I did a quick check of the HSYNC pulse on my scope while playing the Tetris game and didn't seen any wandering about. Its edges looked rock solid. Although this might not be the best way to examine it if any variation is very transient or random. Ideally we can get a COG to monitor the VSYNC or HSYNC pin and time it precisely. What's the best Smartpin mode for that? I should be able to reroute its input source from one of these SYNC pins with a neighboring distance of 3.
The thing is I am hearing poor sounding audio (aliased/distorted) and I'm not sure if this is a result of actual SYNC jitter or a side effect of the unfiltered 4 bit DAC they use, or by feeding it through the A/V breakout to my amplified speakers. Gigatron appears to use a total video line count of 521 scan lines and this is a problem because it is not a multiple of 4 and it will also affect audio. Looking at the ROM they seem to try to compensate for this in one case, but I'm not sure if this is a good scheme or not. In this case the soundDiscontinuity is (521 mod 4) = 1.

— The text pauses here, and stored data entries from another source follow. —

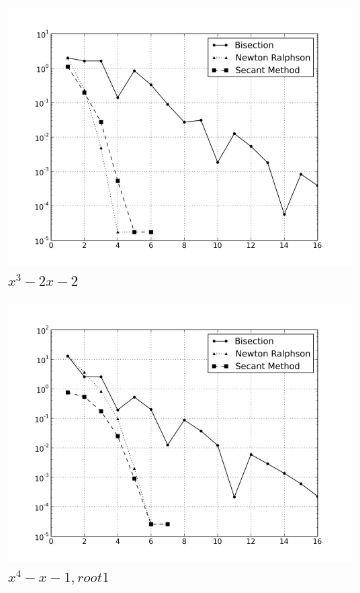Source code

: \documentclass[12,a4paper]{article}
\begin{document}
    \begin{figure}
        \centering
        \begin{subfigure}[t]{0.49\textwidth}
            \includegraphics[width=\textwidth]{plots/root7.png}
            \caption{$x^3 - 2x - 2$}
            \label{fig:root7}
        \end{subfigure}
        \begin{subfigure}[t]{0.49\textwidth}
            \includegraphics[width=\textwidth]{plots/root8.png}
            \caption{$x^4-x-1, root 1$}
            \label{fig:root8}
        \end{subfigure}
        \begin{subfigure}[b]{0.49\textwidth}

\end{subfigure}
\end{figure}
\end{document}
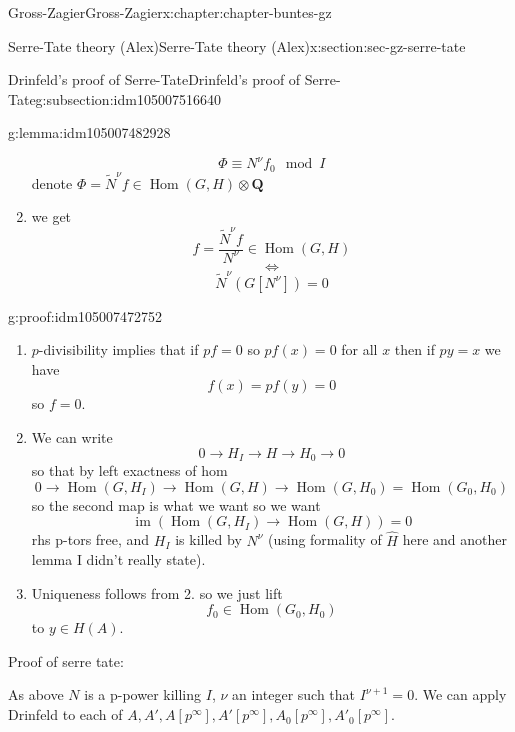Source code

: \documentclass[oneside,10pt,]{book}
\numberwithin{equation}{section}
\newcommand{\lb}{[}
\newcommand{\rb}{]}
\newcommand{\QQ}{\mathbf{Q}}
\DeclareMathOperator{\Hom}{Hom}
\DeclareMathOperator{\im}{im}
\begin{document}
\begin{chapterptx}{Gross-Zagier}{}{Gross-Zagier}{}{}{x:chapter:chapter-buntes-gz}
\begin{sectionptx}{Serre-Tate theory (Alex)}{}{Serre-Tate theory (Alex)}{}{}{x:section:sec-gz-serre-tate}
\begin{subsectionptx}{Drinfeld's proof of Serre-Tate}{}{Drinfeld's proof of Serre-Tate}{}{}{g:subsection:idm105007516640}
\begin{lemma}{}{}{g:lemma:idm105007482928}
\begin{enumerate}
\begin{equation*}
\Phi \equiv  N^\nu f_0 \mod I
\end{equation*}
denote \(\Phi = \tilde N^\nu f \in \Hom(G,H) \otimes \QQ\)%
\item{}we get%
\begin{equation*}
f = \frac{\tilde N^\nu f}{N^\nu } \in \Hom (G,H)
\end{equation*}
%
\begin{equation*}
\iff
\end{equation*}
%
\begin{equation*}
\tilde N^\nu  (G[N^\nu  ] ) = 0
\end{equation*}
%
\end{enumerate}
%
\end{lemma}
\begin{proofptx}{}{g:proof:idm105007472752}
%
\begin{enumerate}
\item{}\(p\)-divisibility implies that if \(pf = 0\) so \(pf(x)=  0\) for all \(x\) then if \(py = x\) we have%
\begin{equation*}
f(x) = pf(y) =0
\end{equation*}
so \(f = 0\).%
\item{}We can write%
\begin{equation*}
0 \to H_I \to H \to H_0 \to 0
\end{equation*}
so that by left exactness of hom%
\begin{equation*}
0 \to \Hom(G, H_I) \to  \Hom(G, H) \to  \Hom(G, H_0) = \Hom(G_0, H_0)
\end{equation*}
so the second map is what we want so we want%
\begin{equation*}
\im(\Hom(G, H_I) \to \Hom(G,H)) = 0
\end{equation*}
rhs p-tors free, and \(H_I\) is killed by \(N^\nu \) (using formality of \(\hat H \) here and another lemma I didn't really state).%
\item{}Uniqueness follows from 2. so we just lift%
\begin{equation*}
f_0 \in \Hom(G_0, H_0)
\end{equation*}
to \(y \in H(A)\).%
\end{enumerate}
%
\end{proofptx}
\end{subsectionptx}
Proof of serre tate:%
\par
As above \(N\) is a p-power killing \(I\), \(\nu \) an integer  such that \(I^{\nu + 1} = 0\). We can apply Drinfeld to each of \(A, A', A\lb p^\infty \rb, A'\lb p^\infty \rb , A_0\lb p^\infty \rb , A'_0 \lb p^\infty \rb \).%

\end{sectionptx}
\end{chapterptx}
\end{document}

If I could find a way produce a pure tone, I could probably hear if it is clean or not, but the demo wave generators use the 4 bit DAC which complicates the sound.
It will interfere if you don't wait long enough. In my code I'm putting the RDFAST after the WRBYTE and it will have at least 36 clocks (up to 18 instructions including the extra effective 3 XBYTE ones) between the RDFAST and WRBYTE instructions. I think the FIFO is settled by then. It would be good to run this test again with different timing gaps between the RDFAST and WRBYTE to see when it tapers off (see below). I basically tried this independently in a different test and couldn't make it fail with my own setup's timing. The WRBYTE or RDBYTE would be okay. But that's not to say it's always perfect, there still might be some weird partially filled FIFO state replenishing itself that triggers a read or write delay even with this gap. It's just hard to know what's already in the FIFO when you start the test. In my case with 52 total clocks between XBYTE instructions and plenty of spare time for the FIFO to be loaded, there just doesn't seem to be a way to kill it (yet).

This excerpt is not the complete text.